The space previously reserved for apprentices has been changed to a Bed and Breakfast. A new page has been set up for it here on the website. If you know anyone looking for a farmy place to stay, have them contact us.
Many of you may have seen the farm’s Facebook posting that our lead horse, Molly, passed away of a stroke on the May long weekend. She is pictured working on the post farther down this page. This has created an urgent need for a new horse on the farm, as I am only set up to make beds for planting with the horses. A new horse will arrive today, but the farm cannot afford the unexpected Capital Cost right now. I’m putting out a call for folks to make a Capital Contribution if they have not already, and perhaps contributing a bit more if they have, and are able to. I have written a quick 2 page newsletter giving more details which you can find on the “Newsletters” page. I’ve also posted the 2017 cash flow summary to put the capital needs in perspective. There is some important information in the newsletter, and I apologize for springing this out so fast, but this is the busiest time of year for the farm. Thank you.

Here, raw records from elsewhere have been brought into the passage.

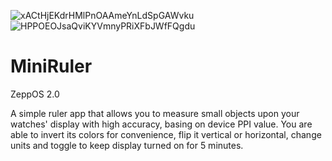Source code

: ![xACtHjEKdrHMlPnOAAmeYnLdSpGAWvku](https://github.com/user-attachments/assets/441e11fe-102e-4a77-a901-ddfb6384a7a8)
![HPPOEOJsaQviKYVmnyPRiXFbJWfFQgdu](https://github.com/user-attachments/assets/d75d10fe-2eb4-493a-bff2-db5421c7bf67)

# MiniRuler

ZeppOS 2.0

A simple ruler app that allows you to measure small objects upon your watches' display with high accuracy, basing on device PPI value. You are able to invert its colors for convenience, flip it vertical or horizontal, change units and toggle to keep display turned on for 5 minutes.
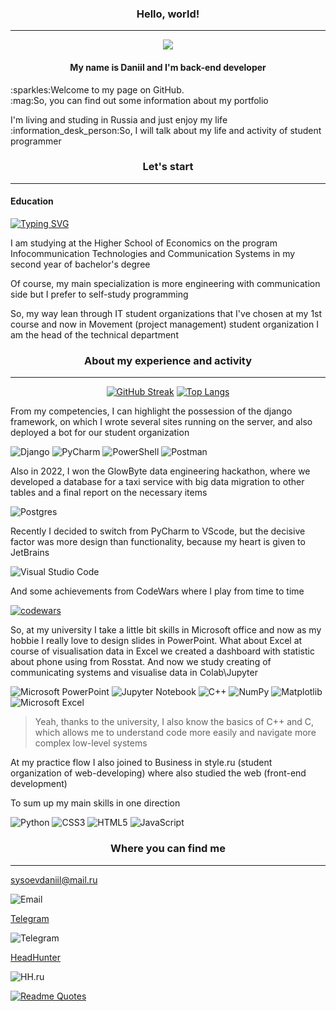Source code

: <div align='center'>
    <h3>Hello, world!</h3>
    <hr>
    <img src='https://media2.giphy.com/media/3pZipqyo1sqHDfJGtz/giphy.gif?cid=ecf05e47fpeao467j72exq35qrbeyny9yw2atb7vynydgvqc&rid=giphy.gif&ct=g'>
    <h4>My name is Daniil and I'm back-end developer</h4>
</div>
<p>:sparkles:Welcome to my page on GitHub.<br>:mag:So, you can find out some information about my portfolio</p>
<p>I'm living and studing in Russia and just enjoy my life<br>
:information_desk_person:So, I will talk about my life and activity of student programmer</p>
<h3 align='center'>Let's start</h3>
<hr>
<h4>Education</h4>

[![Typing SVG](https://readme-typing-svg.herokuapp.com?color=%2336BCF7&lines=HSE+ITCS+studet)](https://git.io/typing-svg)

<p>I am studying at the Higher School of Economics on the program Infocommunication Technologies and Communication Systems in my second year of bachelor's degree</p>
<p>Of course, my main specialization is more engineering with communication side but I prefer to self-study programming</p>
<p>So, my way lean through IT student organizations that I've chosen at my 1st course and now in Movement (project management) student organization I am the head of the technical department</p>
<div align='center'>
    <h3>About my experience and activity</h3>
    <hr>
    
[![GitHub Streak](http://github-readme-streak-stats.herokuapp.com?user=DaniilSysoev&theme=blood-dark&hide_border=true&border_radius=30&date_format=j%20M%5B%20Y%5D)](https://git.io/streak-stats)
[![Top Langs](https://github-readme-stats.vercel.app/api/top-langs/?username=DaniilSysoev&layout=compact)](https://github.com/DaniilSysoev/github-readme-stats)

</div>

<p>From my competencies, I can highlight the possession of the django framework, on which I wrote several sites running on the server, and also deployed a bot for our student organization</p>

![Django](https://img.shields.io/badge/django-%23092E20.svg?style=for-the-badge&logo=django&logoColor=white)
![PyCharm](https://img.shields.io/badge/pycharm-143?style=for-the-badge&logo=pycharm&logoColor=black&color=black&labelColor=green)
![PowerShell](https://img.shields.io/badge/PowerShell-%235391FE.svg?style=for-the-badge&logo=powershell&logoColor=white)
![Postman](https://img.shields.io/badge/Postman-FF6C37?style=for-the-badge&logo=postman&logoColor=white)

<p>Also in 2022, I won the GlowByte data engineering hackathon, where we developed a database for a taxi service with big data migration to other tables and a final report on the necessary items</p>

![Postgres](https://img.shields.io/badge/postgres-%23316192.svg?style=for-the-badge&logo=postgresql&logoColor=white)

<p>Recently I decided to switch from PyCharm to VScode, but the decisive factor was more design than functionality, because my heart is given to JetBrains</p>

![Visual Studio Code](https://img.shields.io/badge/Visual%20Studio%20Code-0078d7.svg?style=for-the-badge&logo=visual-studio-code&logoColor=white)

<p>And some achievements from CodeWars where I play from time to time</p>

[![codewars](https://www.codewars.com/users/dinl/badges/large)](https://www.codewars.com/users/dinl)

<p>So, at my university I take a little bit skills in Microsoft office and now as my hobbie I really love to design slides in PowerPoint. What about Excel at course of visualisation data in Excel we created a dashboard with statistic about phone using from Rosstat. And now we study creating of communicating systems and visualise data in Colab\Jupyter</p>

![Microsoft PowerPoint](https://img.shields.io/badge/Microsoft_PowerPoint-B7472A?style=for-the-badge&logo=microsoft-powerpoint&logoColor=white)
![Jupyter Notebook](https://img.shields.io/badge/jupyter-%23FA0F00.svg?style=for-the-badge&logo=jupyter&logoColor=white)
![C++](https://img.shields.io/badge/c++-%2300599C.svg?style=for-the-badge&logo=c%2B%2B&logoColor=white)
![NumPy](https://img.shields.io/badge/numpy-%23013243.svg?style=for-the-badge&logo=numpy&logoColor=white)
![Matplotlib](https://img.shields.io/badge/Matplotlib-%23ffffff.svg?style=for-the-badge&logo=Matplotlib&logoColor=black)
![Microsoft Excel](https://img.shields.io/badge/Microsoft_Excel-217346?style=for-the-badge&logo=microsoft-excel&logoColor=white)

> Yeah, thanks to the university, I also know the basics of C++ and C, which allows me to understand code more easily and navigate more complex low-level systems 

<p>At my practice flow I also joined to Business in style.ru (student organization of web-developing) where also studied the web (front-end development)</p>

<p>To sum up my main skills in one direction</p>

![Python](https://img.shields.io/badge/python-3670A0?style=for-the-badge&logo=python&logoColor=ffdd54)
![CSS3](https://img.shields.io/badge/css3-%231572B6.svg?style=for-the-badge&logo=css3&logoColor=white)
![HTML5](https://img.shields.io/badge/html5-%23E34F26.svg?style=for-the-badge&logo=html5&logoColor=white)
![JavaScript](https://img.shields.io/badge/javascript-%23323330.svg?style=for-the-badge&logo=javascript&logoColor=%23F7DF1E)

<h3 align='center'>Where you can find me</h3>
<hr>

<a>sysoevdaniil@mail.ru</a>
    
![Email](https://img.shields.io/badge/Mail.Ru-2CA5E0?style=for-the-badge&logo=Mail.Ru&logoColor=yellow)

<a href='https://t.me/dmsysoev'>Telegram</a>

![Telegram](https://img.shields.io/badge/Telegram-2CA5E0?style=for-the-badge&logo=telegram&logoColor=white)

<a href=''>HeadHunter</a>

![HH.ru](https://img.shields.io/badge/HH-HeadHunter-red)

[![Readme Quotes](https://quotes-github-readme.vercel.app/api?type=vertical&theme=dark)](https://github.com/piyushsuthar/github-readme-quotes)
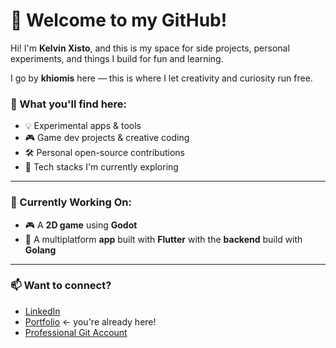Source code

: # 👋 Welcome to my GitHub!

Hi! I'm **Kelvin Xisto**, and this is my space for side projects, personal experiments, and things I build for fun and learning.

I go by **khiomis** here — this is where I let creativity and curiosity run free.

### 🧪 What you'll find here:
- 💡 Experimental apps & tools
- 🎮 Game dev projects & creative coding
- 🛠️ Personal open-source contributions
- 🧰 Tech stacks I'm currently exploring

---

### 🚧 Currently Working On:
- 🎮 A **2D game** using **Godot**
- 📱 A multiplatform **app** built with **Flutter** with the **backend** build with **Golang**

---

### 📫 Want to connect?
- [LinkedIn](https://www.linkedin.com/in/kelvin-xisto/)
- [Portfolio](https://github.com/khiomis) ← you're already here!
- [Professional Git Account](https://github.com/kelvinxs)

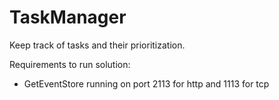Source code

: # TaskManager
Keep track of tasks and their prioritization.

Requirements to run solution:
- GetEventStore running on port 2113 for http and 1113 for tcp
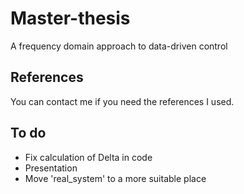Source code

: # Master-thesis
 A frequency domain approach to data-driven control

## References
You can contact me if you need the references I used.

## To do
- Fix calculation of Delta in code
- Presentation
- Move 'real_system' to a more suitable place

I’m getting a bunch of questions about the first pick-up… well, if you all ate grass I could have a pick-up tomorrow. Please remember, although it feels like summer now, vegetables don’t instantly pop out of the ground the moment it is warm. April was like February this year and this was the first year in the 21 years I have been farming here that I was not able to work the ground initially in April. This is still the end of May… I do not expect the first pick up to be any earlier than the third week of June… and it likely will be later than that. The first lettuces and kale are only two inches tall… the first scallions look like hairs growing out of the ground, and this is normal, or slightly late for this time of year. The first carrots, beets, peas and radishes have all germinated and are looking good… but they are only just starting to grow… please be patient. Because of the unprecedented weather pattern this spring, I’m not able to predict the first pick-up date for at least a couple more weeks. Keep posted, I’ll let you know as soon as I know!
Was finally able to get the first crops in the ground today! It is the latest spring I have experienced, but that shouldn’t mean late harvests… it just means we have to get more done in a shorter period of time! And for those Winter Shares who wanted kale, you could come and get it next week. As I kind of expected, with all the freezing and thawing, it is trying to go to flower before making big leaves, so it’s not lots, but if you are driving by, you could pick some up, just let me know when.
There are still plenty of shares available for this coming 2018 main season CSA. See the CSA Economics page for share sizes and prices, or contact me for more information. Also, those of you who usually get eggs from the farm let me know when you want to come by for your eggs, as they are piling up… As you can see, the chickens are so ready to lay, they are crowding the boxes!